Track and field legend Michael Johnson‘s presence at the PTO US Open in Dallas last year helped raise the profile of triathlon in a positive manner as he engaged with the athletes, the fans and the wider audience via the TV broadcast.
But there was a positive of a very different kind for the men’s race winner Collin Chartier which put the sport in the spotlight for all the wrong reasons.
For in April of this year it was announced that Chartier – who was handed a winner’s cheque of $100,000 in Dallas – had been suspended for three years by the International Testing Agency (ITA) after testing positive for EPO in an out-of-competition doping test on 10 February 2023.
Taking on the cheats
And looking back on that now, Johnson says no one should be surprised that triathlon faces a huge battle against doping.
In a wide-ranging interview with TRI247, he told us: “There isn’t a sport out there where you’re not going to have people who are going to cheat or who are going to try to skirt the rules.
“It would be silly to assume that you’re not going to have that – and you’re going to have more of that the bigger the sport gets, the more money there is in the sport.

“The more fans and the more success the sport has, the more you’re going to have to be on top of that and the more you’re going to have that problem.
‘Sport a microcosm of society’
“But it’s not an insurmountable problem.
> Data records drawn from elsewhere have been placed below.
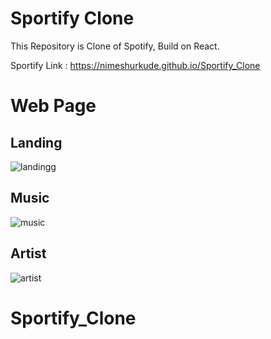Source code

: # Sportify Clone

This Repository is Clone of Spotify, Build on React.

Sportify Link : https://nimeshurkude.github.io/Sportify_Clone


# Web Page

## Landing
![landingg](https://user-images.githubusercontent.com/112500211/213858967-f0a1fb55-609b-4bd5-b564-9e4659edce91.png)

## Music
![music](https://user-images.githubusercontent.com/112500211/213858973-82d19c11-47b0-49dc-8c3a-6d6178efa44d.png)

## Artist
![artist](https://user-images.githubusercontent.com/112500211/213858978-40fbbfd4-c237-46bd-a913-3a2bb2b031fa.png)
# Sportify_Clone
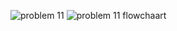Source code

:![problem 11](https://github.com/user-attachments/assets/119ee305-66ec-46a0-a22c-50db59ce9d50)
![problem 11 flowchaart](https://github.com/user-attachments/assets/4429b8ab-5cac-4815-be5a-51b960ff3907)
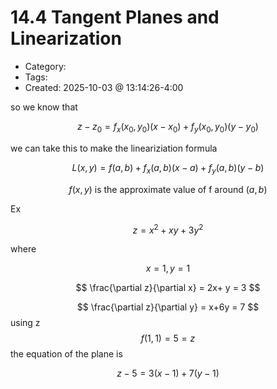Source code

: 14.4 Tangent Planes and Linearization
=====
- Category: 
- Tags: 
- Created: 2025-10-03 @ 13:14:26-4:00


so we know that

$$
z-z_{0} = f_{x} (x_{0},y_{0}) (x-x_{0}) + f_{y}(x_{0},y_{0})(y-y_{0})
$$

we can take this to make the lineariziation formula

$$
L(x,y) = f(a,b) +f_{x}(a,b)(x-a) + f_{y}(a,b)(y-b)
$$

$$
f(x,y) \text{ is the approximate value of f around } (a,b)
$$

Ex 

$$
z = x^{2} + xy + 3y^{2}
$$

where 

$$
x =1 , y= 1
$$

$$
\frac{\partial z}{\partial x} = 2x+  y = 3
$$

$$
\frac{\partial z}{\partial y}  = x+6y = 7
$$
using z
$$
f(1,1) = 5 = z
$$
the equation of the plane is

$$
z-5 = 3(x-1)+7(y-1)
$$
I’ve always said with my sport of track and field, which has had more than its share of high-profile doping scandals, that to expect that we’re going to ever be able to totally eradicate doping from track and build would be akin to thinking we’re going to eradicate crime from society.
“Sport is just a microcosm of society. You have good people and you have people who are going to try to cheat and that’s why you have law enforcement and the criminal justice system in society, and that’s why we have anti-doping agencies in sport. And so every sport is subject to this. So not a surprise at all.”